Exercise directions: No pictures, please. Output the lines from the start of the data through the line that contains "- Clone the", both included, exactly as they stand.

Data provided:
--------------------------------

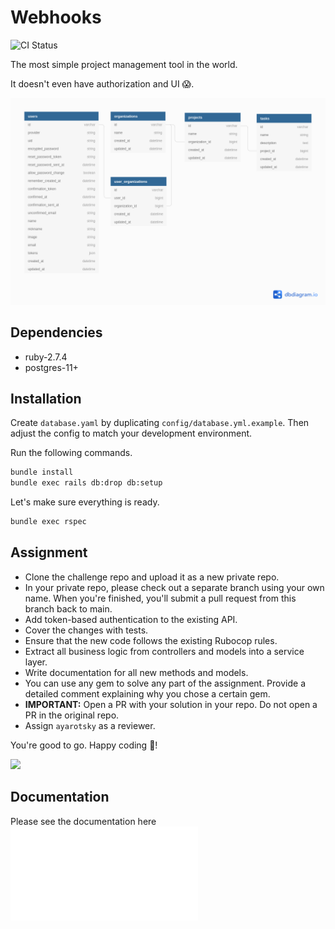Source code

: # Webhooks

![CI Status](https://github.com/ayarotsky/webhooks/actions/workflows/status_checks.yml/badge.svg?branch=master)

The most simple project management tool in the world.

It doesn't even have authorization and UI 😱.

![](diagram.png)

## Dependencies

- ruby-2.7.4
- postgres-11+

## Installation

Create `database.yaml` by duplicating `config/database.yml.example`. Then adjust the config to
match your development environment.

Run the following commands.

```bash
bundle install
bundle exec rails db:drop db:setup
```

Let's make sure everything is ready.

```bash
bundle exec rspec
```

## Assignment

- Clone the challenge repo and upload it as a new private repo.
- In your private repo, please check out a separate branch using your own name. When you're finished, you'll submit a pull request from this branch back to main.
- Add token-based authentication to the existing API.
- Cover the changes with tests.
- Ensure that the new code follows the existing Rubocop rules.
- Extract all business logic from controllers and models into a service layer.
- Write documentation for all new methods and models.
- You can use any gem to solve any part of the assignment. Provide a detailed comment
  explaining why you chose a certain gem.
- **IMPORTANT:** Open a PR with your solution in your repo. Do not open a PR in the original repo.
- Assign `ayarotsky` as a reviewer.

You're good to go. Happy coding 🤘!

![](happy-coding.gif)

## Documentation

Please see the documentation here ![](documentation.pdf)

--------------------------------

Task answer:
Source code

: # Webhooks

![CI Status](https://github.com/ayarotsky/webhooks/actions/workflows/status_checks.yml/badge.svg?branch=master)

The most simple project management tool in the world.

It doesn't even have authorization and UI 😱.

![](diagram.png)

## Dependencies

- ruby-2.7.4
- postgres-11+

## Installation

Create `database.yaml` by duplicating `config/database.yml.example`. Then adjust the config to
match your development environment.

Run the following commands.

```bash
bundle install
bundle exec rails db:drop db:setup
```

Let's make sure everything is ready.

```bash
bundle exec rspec
```

## Assignment

- Clone the challenge repo and upload it as a new private repo.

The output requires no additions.